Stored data
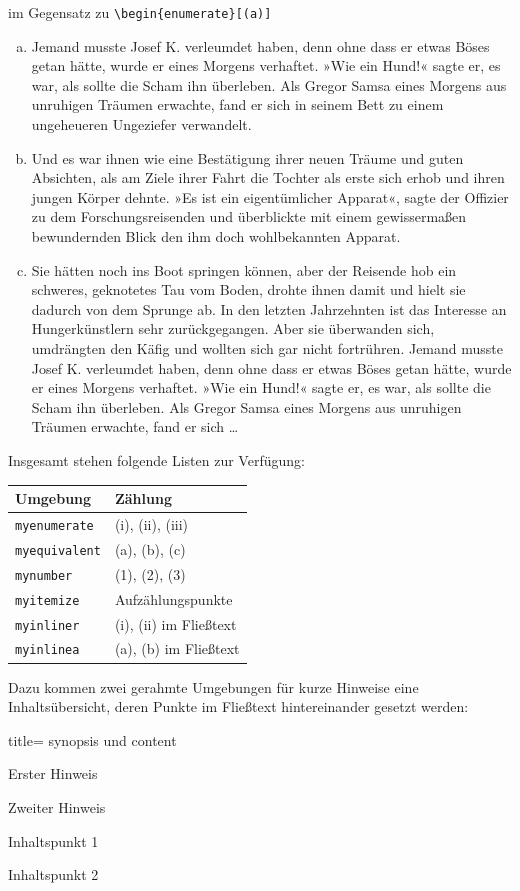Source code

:%
im Gegensatz zu \verb|\begin{enumerate}[(a)]|
%
\begin{enumerate}[(a)]
	\item
	Jemand musste Josef K. verleumdet haben, denn ohne dass er etwas Böses getan hätte, wurde er eines Morgens verhaftet. »Wie ein Hund!« sagte er, es war, als sollte die Scham ihn überleben. Als Gregor Samsa eines Morgens aus unruhigen Träumen erwachte, fand er sich in seinem Bett zu einem ungeheueren Ungeziefer verwandelt. 
	
	\item
	Und es war ihnen wie eine Bestätigung ihrer neuen Träume und guten Absichten, als am Ziele ihrer Fahrt die Tochter als erste sich erhob und ihren jungen Körper dehnte. 
	»Es ist ein eigentümlicher Apparat«, sagte der Offizier zu dem Forschungsreisenden und überblickte mit einem gewissermaßen bewundernden Blick den ihm doch wohlbekannten Apparat. 
	
	\item
	Sie hätten noch ins Boot springen können, aber der Reisende hob ein schweres, geknotetes Tau vom Boden, drohte ihnen damit und hielt sie dadurch von dem Sprunge ab. 
	In den letzten Jahrzehnten ist das Interesse an Hungerkünstlern sehr zurückgegangen. 
	Aber sie überwanden sich, umdrängten den Käfig und wollten sich gar nicht fortrühren.
	Jemand musste Josef K. verleumdet haben, denn ohne dass er etwas Böses getan hätte, wurde er eines Morgens verhaftet. »Wie ein Hund!« sagte er, es war, als sollte die Scham ihn überleben. 
	Als Gregor Samsa eines Morgens aus unruhigen Träumen erwachte, fand er sich \ldots
	
\end{enumerate}
%
Insgesamt stehen folgende Listen zur Verfügung:
%
\begin{center}
\begin{tabular}{ll}\toprule
Umgebung & Zählung \\ \midrule
\texttt{myenumerate} & (i), (ii), (iii) \\
\texttt{myequivalent} & (a), (b), (c) \\
\texttt{mynumber} & (1), (2), (3) \\
\texttt{myitemize} & Aufzählungspunkte \\
\texttt{myinliner} & (i), (ii) im Fließtext \\
\texttt{myinlinea} & (a), (b) im Fließtext \\ \bottomrule
\end{tabular}
\end{center}
%
Dazu kommen zwei gerahmte Umgebungen für kurze Hinweise \bzw eine Inhaltsübersicht, deren Punkte im Fließtext hintereinander gesetzt werden:
%
\begin{tcblisting}{title= synopsis und content}
\begin{synopsis}
\item Erster Hinweis \item Zweiter Hinweis
\end{synopsis}
\begin{content}
\item Inhaltspunkt 1 \item Inhaltspunkt 2
\end{content}
\end{tcblisting}
%

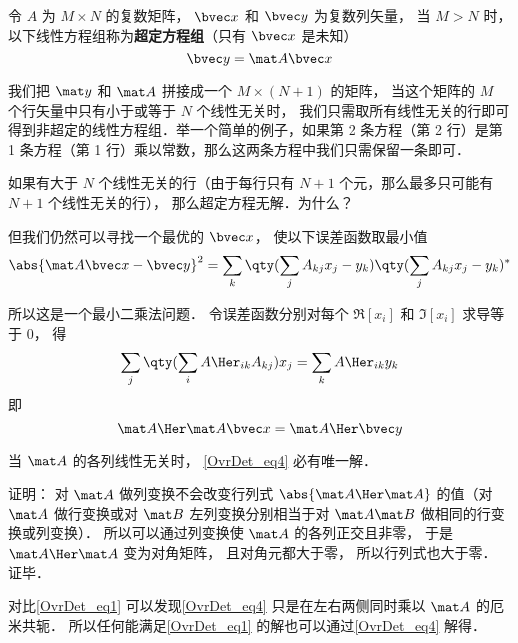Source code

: 

令 $A$ 为 $M\times N$ 的复数矩阵， $\bvec x$ 和 $\bvec y$ 为复数列矢量， 当 $M > N$ 时， 以下线性方程组称为\textbf{超定方程组}（只有 $\bvec x$ 是未知）
\begin{equation}\label{OvrDet_eq1}
\bvec y = \mat A \bvec x
\end{equation}

我们把 $\mat y$ 和 $\mat A$ 拼接成一个 $M\times(N+1)$ 的矩阵， 当这个矩阵的 $M$ 个行矢量中只有小于或等于 $N$ 个线性无关时， 我们只需取所有线性无关的行即可得到非超定的线性方程组．举一个简单的例子，如果第 2 条方程（第 2 行）是第 1 条方程（第 1 行）乘以常数，那么这两条方程中我们只需保留一条即可．

如果有大于 $N$ 个线性无关的行（由于每行只有 $N+1$ 个元，那么最多只可能有 $N+1$ 个线性无关的行）， 那么超定方程无解．为什么？


但我们仍然可以寻找一个最优的 $\bvec x$， 使以下误差函数取最小值
\begin{equation}
\abs{\mat A\bvec x - \bvec y}^2 =  \sum_k  \qty(\sum_j A_{kj} x_j - y_k) \qty(\sum_j A_{kj} x_j - y_k)^*
\end{equation}

所以这是一个最小二乘法问题． 令误差函数分别对每个 $\Re[x_i]$ 和 $\Im[x_i]$ 求导等于 0， 得
\begin{equation}
\sum_j \qty(\sum_i A\Her_{ik} A_{kj}) x_j = \sum_k A\Her_{ik} y_k
\end{equation}
即
\begin{equation}\label{OvrDet_eq4}
\mat A\Her \mat A \bvec x = \mat A\Her \bvec y
\end{equation}

\begin{theorem}{}
当 $\mat A$ 的各列线性无关时， \autoref{OvrDet_eq4} 必有唯一解．
\end{theorem}

证明： 对 $\mat A$ 做列变换不会改变行列式 $\abs{\mat A\Her \mat A}$ 的值（对 $\mat A$ 做行变换或对 $\mat B$ 左列变换分别相当于对 $\mat A\mat B$ 做相同的行变换或列变换）． 所以可以通过列变换使 $\mat A$ 的各列正交且非零， 于是 $\mat A\Her \mat A$ 变为对角矩阵， 且对角元都大于零， 所以行列式也大于零． 证毕．

对比\autoref{OvrDet_eq1} 可以发现\autoref{OvrDet_eq4} 只是在左右两侧同时乘以 $\mat A$ 的厄米共轭． 所以任何能满足\autoref{OvrDet_eq1} 的解也可以通过\autoref{OvrDet_eq4} 解得．
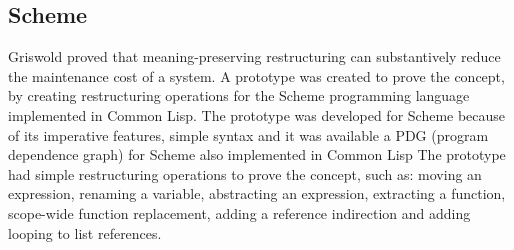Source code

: 





\subsection{Scheme}

Griswold \cite{griswold1991program} proved that meaning-preserving restructuring can substantively reduce the maintenance cost of a system.
A prototype was created to prove the concept, by creating restructuring operations for the Scheme programming language implemented in Common Lisp.
The prototype was developed for Scheme because of its imperative features, simple syntax and it was available a PDG (program dependence graph) for Scheme also implemented in Common Lisp
The prototype had simple restructuring operations to prove the concept, such as: moving an expression, renaming a variable, abstracting an expression, extracting a function, scope-wide function replacement, adding a reference indirection and adding looping to list references.

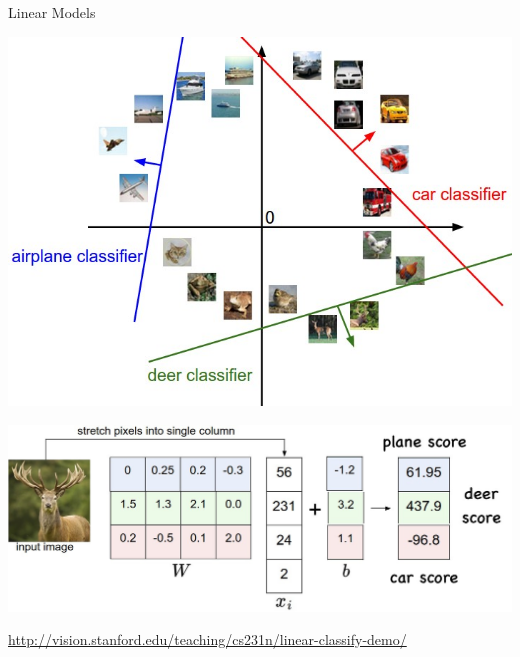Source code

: \documentclass{beamer}
\begin{document}
\begin{frame}{Linear Models}
	\begin{center}
		\includegraphics[scale=0.27]{img/pclf3}
		
		\includegraphics[scale=0.15]{img/clf3}
	\end{center}
	 \href{http://vision.stanford.edu/teaching/cs231n/linear-classify-demo/}{http://vision.stanford.edu/teaching/cs231n/linear-classify-demo/}
\end{frame}
\end{document}

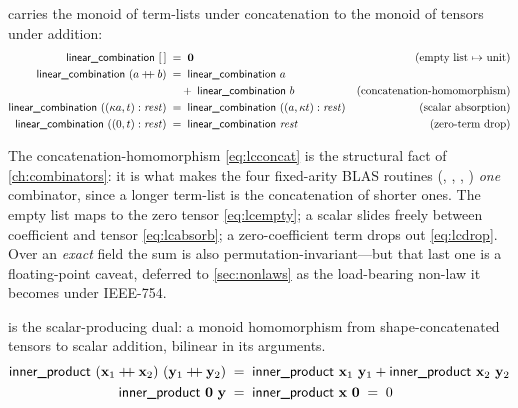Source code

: \begin{theorem}
\label{thm:lincomb}
 carries the monoid of term-lists under concatenation to
the monoid of tensors under addition:
\begin{align}
  \textsf{linear\_combination}\ [\,] &\;=\; \mathbf{0}
    & \text{(empty list $\mapsto$ unit)} \label{eq:lcempty}\\
  \textsf{linear\_combination}\ (a \mathbin{+\!\!+} b)
    &\;=\; \textsf{linear\_combination}\ a \notag\\
    &\quad\;+\; \textsf{linear\_combination}\ b
    & \text{(concatenation-homomorphism)} \label{eq:lcconcat}\\
  \textsf{linear\_combination}\ ((\kappa a, t):\mathit{rest})
    &\;=\; \textsf{linear\_combination}\ ((a, \kappa t):\mathit{rest})
    & \text{(scalar absorption)} \label{eq:lcabsorb}\\
  \textsf{linear\_combination}\ ((0, t):\mathit{rest})
    &\;=\; \textsf{linear\_combination}\ \mathit{rest}
    & \text{(zero-term drop)} \label{eq:lcdrop}
\end{align}
\end{theorem}

\noindent The concatenation-homomorphism \eqref{eq:lcconcat} is the structural fact
of \cref{ch:combinators}: it is what makes the four fixed-arity BLAS routines
(, , , ) \emph{one} combinator,
since a longer term-list is the concatenation of shorter ones. The empty list maps to
the zero tensor \eqref{eq:lcempty}; a scalar slides freely between coefficient and
tensor \eqref{eq:lcabsorb}; a zero-coefficient term drops out \eqref{eq:lcdrop}. Over
an \emph{exact} field the sum is also permutation-invariant---but that last one is a
floating-point caveat, deferred to \cref{sec:nonlaws} as the load-bearing non-law it
becomes under IEEE-754.

\begin{theorem}
\label{thm:ip}
 is the scalar-producing dual: a monoid homomorphism from
shape-concatenated tensors to scalar addition, bilinear in its arguments.
\begin{align}
  \textsf{inner\_product}\ (\vx_1 \mathbin{+\!\!+} \vx_2)\ (\vy_1 \mathbin{+\!\!+} \vy_2)
    &\;=\; \textsf{inner\_product}\ \vx_1\ \vy_1 + \textsf{inner\_product}\ \vx_2\ \vy_2
    \label{eq:ipsplit}\\
  \textsf{inner\_product}\ \mathbf{0}\ \vy
    &\;=\; \textsf{inner\_product}\ \vx\ \mathbf{0} \;=\; 0
    \label{eq:ipzero}
\end{align}
\end{theorem}

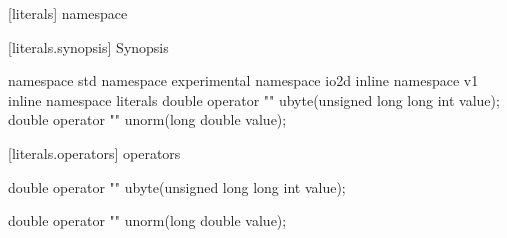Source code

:  [literals] { namespace}

 [literals.synopsis] { Synopsis}

\begin{codeblock}
namespace std { namespace experimental { namespace io2d { inline namespace v1 {
  inline namespace literals {
    double operator "" ubyte(unsigned long long int value);
    double operator "" unorm(long double value);
  }
} } } }
\end{codeblock}

 [literals.operators] { operators}

%
%
\begin{itemdecl}
double operator "" ubyte(unsigned long long int value);
\end{itemdecl}
\begin{itemdescr}
	\pnum
	\returns
\end{itemdescr}

%
%
\begin{itemdecl}
double operator "" unorm(long double value);
\end{itemdecl}
\begin{itemdescr}
	\pnum
	\returns
\end{itemdescr}
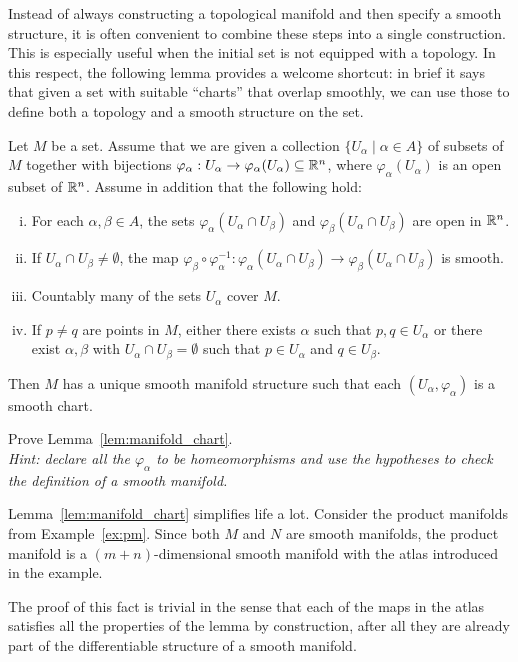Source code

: Instead of always constructing a topological manifold and then specify a smooth structure, it is often convenient to combine these steps into a single construction.
This is especially useful when the initial set is not equipped with a topology.
In this respect, the following lemma provides a welcome shortcut: in brief it says that given a set with suitable ``charts'' that overlap smoothly, we can use those to define both a topology and a smooth structure on the set.

\begin{lemma}\label{lem:manifold_chart}
  Let $M$ be a set. Assume that we are given a collection $\{U_\alpha\mid \alpha\in A\}$ of subsets of $M$ together with bijections $\varphi_\alpha: U_\alpha\to\varphi_\alpha(U_\alpha)\subseteq\mathbb{R}^n$, where $\varphi_\alpha(U_\alpha)$ is an open subset of $\mathbb{R}^n$. Assume in addition that the following hold:
  \begin{enumerate}[(i)]
    \item For each $\alpha, \beta \in A$, the sets $\varphi_\alpha(U_\alpha \cap U_\beta)$ and $\varphi_\beta(U_\alpha \cap U_\beta)$ are open in $\mathbb{R}^n$.
    \item If $U_\alpha \cap U_\beta \neq \emptyset$, the map $\varphi_\beta\circ\varphi_\alpha^{-1}: \varphi_\alpha(U_\alpha \cap U_\beta)\to \varphi_\beta(U_\alpha \cap U_\beta)$ is smooth.
    \item Countably many of the sets $U_\alpha$ cover $M$.
    \item If $p\neq q$ are points in $M$, either there exists $\alpha$ such that $p,q\in U_\alpha$ or there exist $\alpha,\beta$ with $U_\alpha\cap U_\beta=\emptyset$ such that $p\in U_\alpha$ and $q\in U_\beta$.
  \end{enumerate}
  Then $M$ has a unique smooth manifold structure such that each $(U_\alpha,\varphi_\alpha)$ is a smooth chart.
\end{lemma}
\begin{exercise}
  Prove Lemma~\ref{lem:manifold_chart}.\\
  \textit{\small Hint: declare all the $\varphi_\alpha$ to be homeomorphisms and use the hypotheses to check the definition of a smooth manifold.}
\end{exercise}

\begin{example}
  Lemma~\ref{lem:manifold_chart} simplifies life a lot.
  Consider the product manifolds from Example~\ref{ex:pm}.
  Since both $M$ and $N$ are smooth manifolds, the product manifold is a $(m+n)$-dimensional smooth manifold with the atlas introduced in the example.

  The proof of this fact is trivial in the sense that each of the maps in the atlas satisfies all the properties of the lemma by construction, after all they are already part of the differentiable structure of a smooth manifold.
\end{example}

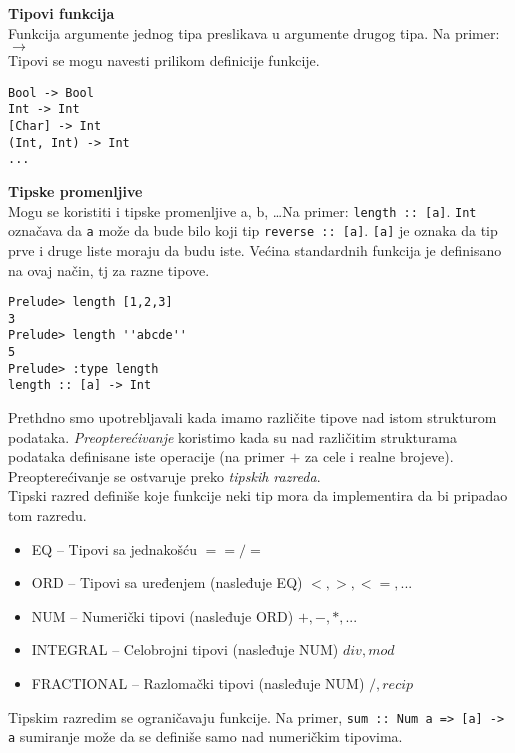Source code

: \documentclass[../main.tex]{subfiles}
\begin{document}
\begin{multicols}{2}
{\bf Tipovi funkcija}\\
Funkcija argumente jednog tipa preslikava u argumente drugog tipa. Na primer: $\longrightarrow$
\\
Tipovi se mogu navesti prilikom definicije funkcije.
\columnbreak
\begin{boxprimer}[width=\linewidth/2]
\begin{Verbatim}
Bool -> Bool
Int -> Int
[Char] -> Int
(Int, Int) -> Int
...
\end{Verbatim}
\end{boxprimer}
\end{multicols}

\begin{multicols}{2}

{\bf Tipske promenljive}\\
Mogu se koristiti i tipske promenljive a, b, \ldots Na primer: \texttt{length :: [a]}. \texttt{Int} označava da \texttt{a} može da bude bilo koji tip \texttt{reverse :: [a]}. \texttt{[a]} je oznaka da tip prve i druge liste moraju da budu iste. Većina standardnih funkcija je definisano na ovaj način, tj za razne tipove.

\columnbreak
\begin{boxprimer}
\begin{Verbatim}
Prelude> length [1,2,3]
3
Prelude> length ''abcde''
5
Prelude> :type length
length :: [a] -> Int
\end{Verbatim}
\end{boxprimer}

\end{multicols}

Prethdno smo upotrebljavali kada imamo različite tipove nad istom strukturom podataka. {\it Preopterećivanje} koristimo kada su nad različitim strukturama podataka definisane iste operacije (na primer $+$ za cele i realne brojeve). Preopterećivanje se ostvaruje preko {\it tipskih razreda}. 
\\
Tipski razred definiše koje funkcije neki tip mora da implementira da bi pripadao tom razredu.
\begin{itemize}
\item EQ -- Tipovi sa jednakošću $==/=$
\item ORD -- Tipovi sa uređenjem (nasleđuje EQ) $<, >, <=, ...$
\item NUM -- Numerički tipovi (nasleđuje ORD) $+, -, *, ...$
\item INTEGRAL -- Celobrojni tipovi (nasleđuje NUM) $div, mod$
\item FRACTIONAL -- Razlomački tipovi (nasleđuje NUM) $/ , recip$
\end{itemize}
Tipskim razredim se ograničavaju funkcije. Na primer, \texttt{sum :: Num a => [a] -> a} sumiranje može da se definiše samo nad numeričkim tipovima. 
\end{document}
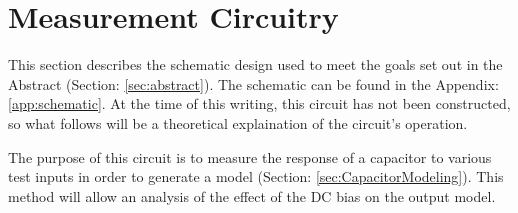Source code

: \section {Measurement Circuitry}
\label{sec:measCirc}
This section describes the schematic design used to meet the goals set out in the Abstract (Section: \ref{sec:abstract}). The schematic can be found in the Appendix: \ref{app:schematic}. At the time of this writing, this circuit has not been constructed, so what follows will be a theoretical explaination of the circuit's operation.

The purpose of this circuit is to measure the response of a capacitor to various test inputs in order to generate a model (Section: \ref{sec:CapacitorModeling}). This method will allow an analysis of the effect of the DC bias on the output model.

\nocite{my_ieeePaper}












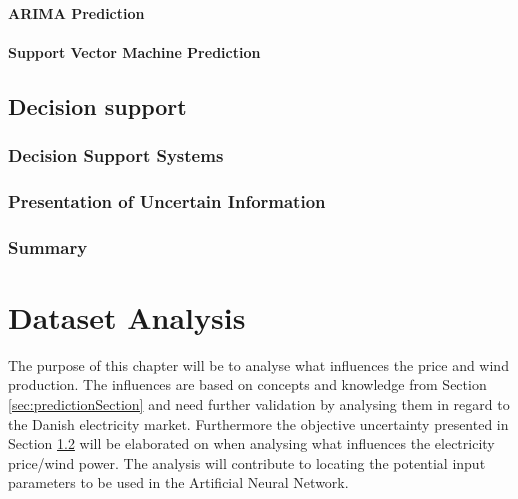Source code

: \documentclass[twoside,11pt,openright]{report}
\begin{document}
\subsubsection{ARIMA Prediction}
 
\subsubsection{Support Vector Machine Prediction}
\label{sec:svmPrediction}



\newpage

\section{Decision support}
\label{sec:dssAndUncertain}
\subsection{Decision Support Systems}
\label{sec:dssSection}

\subsection{Presentation of Uncertain Information}
\label{sec:uncertainInformation}

\subsection{Summary}



\chapter{Dataset Analysis}
\label{ch:theANNs}
The purpose of this chapter will be to analyse what influences the price and wind production. The influences are based on concepts and knowledge from Section \ref{sec:predictionSection} and need further validation by analysing them in regard to the Danish electricity market. Furthermore the objective uncertainty presented in Section \ref{sec:uncertainInformation} will be elaborated on when analysing what influences the electricity price/wind power. The analysis will contribute to locating the potential input parameters to be used in the Artificial Neural Network.
\end{document}
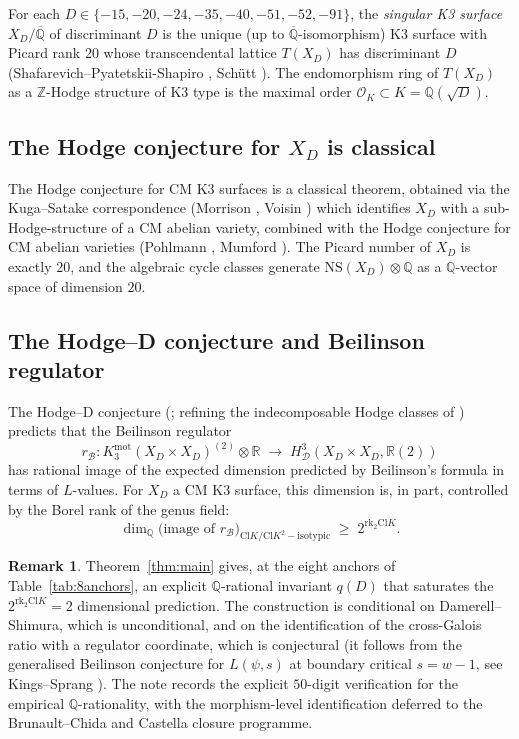 \documentclass[11pt,a4paper]{amsart}
\theoremstyle{plain}
\theoremstyle{definition}
\newtheorem{remark}[theorem]{Remark}
\newcommand{\Q}{\mathbb{Q}}
\newcommand{\Z}{\mathbb{Z}}
\newcommand{\R}{\mathbb{R}}
\newcommand{\OK}{\mathcal{O}_K}
\newcommand{\Cl}{\mathrm{Cl}}
\newcommand{\rkk}{\mathrm{rk}}
\begin{document}
For each $D \in \{-15, -20, -24, -35, -40, -51, -52, -91\}$, the
\emph{singular K3 surface} $X_D / \overline{\Q}$ of discriminant $D$ is
the unique (up to $\overline{\Q}$-isomorphism) K3 surface with Picard
rank $20$ whose transcendental lattice $T(X_D)$ has discriminant $D$
(Shafarevich--Pyatetskii-Shapiro \cite{ShafarevichPS1971},
Schütt \cite{Schutt2008}). The endomorphism ring of $T(X_D)$ as a
$\Z$-Hodge structure of K3 type is the maximal order
$\OK \subset K = \Q(\sqrt D)$.

\subsection{The Hodge conjecture for $X_D$ is classical}

The Hodge conjecture for CM K3 surfaces is a classical theorem,
obtained via the Kuga--Satake correspondence
(Morrison \cite{Morrison1985}, Voisin \cite{Voisin2002}) which
identifies $X_D$ with a sub-Hodge-structure of a CM abelian variety,
combined with the Hodge conjecture for CM abelian varieties
(Pohlmann \cite{Pohlmann1968}, Mumford \cite{Mumford1969}). The
Picard number of $X_D$ is exactly $20$, and the algebraic cycle
classes generate $\mathrm{NS}(X_D) \otimes \Q$ as a $\Q$-vector space
of dimension $20$.

\subsection{The Hodge--D conjecture and Beilinson regulator}

The Hodge--D conjecture
(\cite[\S 1]{ChenLewis2007}; refining the indecomposable Hodge classes
of \cite{Beilinson1985}) predicts that the Beilinson regulator
\[
  r_\mathcal{B} : K_3^{\mathrm{mot}}(X_D \times X_D)^{(2)} \otimes \R
                  \;\longrightarrow\; H^3_\mathcal{D}(X_D \times X_D, \R(2))
\]
has rational image of the expected dimension predicted by Beilinson's
formula in terms of $L$-values. For $X_D$ a CM K3 surface, this
dimension is, in part, controlled by the Borel rank of the genus field:
\[
  \dim_\Q
   \bigl( \text{image of } r_\mathcal{B} \bigr)_{\Cl K/\Cl K^2-\text{isotypic}}
   \;\geq\; 2^{\rkk_2 \Cl K}.
\]

\begin{remark}\label{rk:hodgeD-instantiation}
Theorem~\ref{thm:main} gives, at the eight anchors of
Table~\ref{tab:8anchors}, an explicit $\Q$-rational invariant $q(D)$ that
saturates the $2^{\rkk_2 \Cl K} = 2$ dimensional prediction. The
construction is conditional on Damerell--Shimura, which is
unconditional, and on the identification of the cross-Galois ratio with a
regulator coordinate, which is conjectural (it follows from the
generalised Beilinson conjecture for $L(\psi, s)$ at boundary critical
$s = w - 1$, see Kings--Sprang \cite[\S 6]{KingsSprang2025}). The note
records the explicit $50$-digit verification for the empirical
$\Q$-rationality, with the morphism-level identification deferred to
the Brunault--Chida \cite{BrunaultChida2015} and Castella
\cite{Castella2024} closure programme.
\end{remark}
\end{document}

### Assigned task
Looking at the data above, write out exactly the lines that start at the one containing "Sie hätten noch" and end at the one containing "Hinweis \item Zweiter Hinweis"; include both and nothing beyond.

### Answer section
	Sie hätten noch ins Boot springen können, aber der Reisende hob ein schweres, geknotetes Tau vom Boden, drohte ihnen damit und hielt sie dadurch von dem Sprunge ab. 
	In den letzten Jahrzehnten ist das Interesse an Hungerkünstlern sehr zurückgegangen. 
	Aber sie überwanden sich, umdrängten den Käfig und wollten sich gar nicht fortrühren.
	Jemand musste Josef K. verleumdet haben, denn ohne dass er etwas Böses getan hätte, wurde er eines Morgens verhaftet. »Wie ein Hund!« sagte er, es war, als sollte die Scham ihn überleben. 
	Als Gregor Samsa eines Morgens aus unruhigen Träumen erwachte, fand er sich \ldots
	
\end{enumerate}
%
Insgesamt stehen folgende Listen zur Verfügung:
%
\begin{center}
\begin{tabular}{ll}\toprule
Umgebung & Zählung \\ \midrule
\texttt{myenumerate} & (i), (ii), (iii) \\
\texttt{myequivalent} & (a), (b), (c) \\
\texttt{mynumber} & (1), (2), (3) \\
\texttt{myitemize} & Aufzählungspunkte \\
\texttt{myinliner} & (i), (ii) im Fließtext \\
\texttt{myinlinea} & (a), (b) im Fließtext \\ \bottomrule
\end{tabular}
\end{center}
%
Dazu kommen zwei gerahmte Umgebungen für kurze Hinweise \bzw eine Inhaltsübersicht, deren Punkte im Fließtext hintereinander gesetzt werden:
%
\begin{tcblisting}{title= synopsis und content}
\begin{synopsis}
\item Erster Hinweis \item Zweiter Hinweis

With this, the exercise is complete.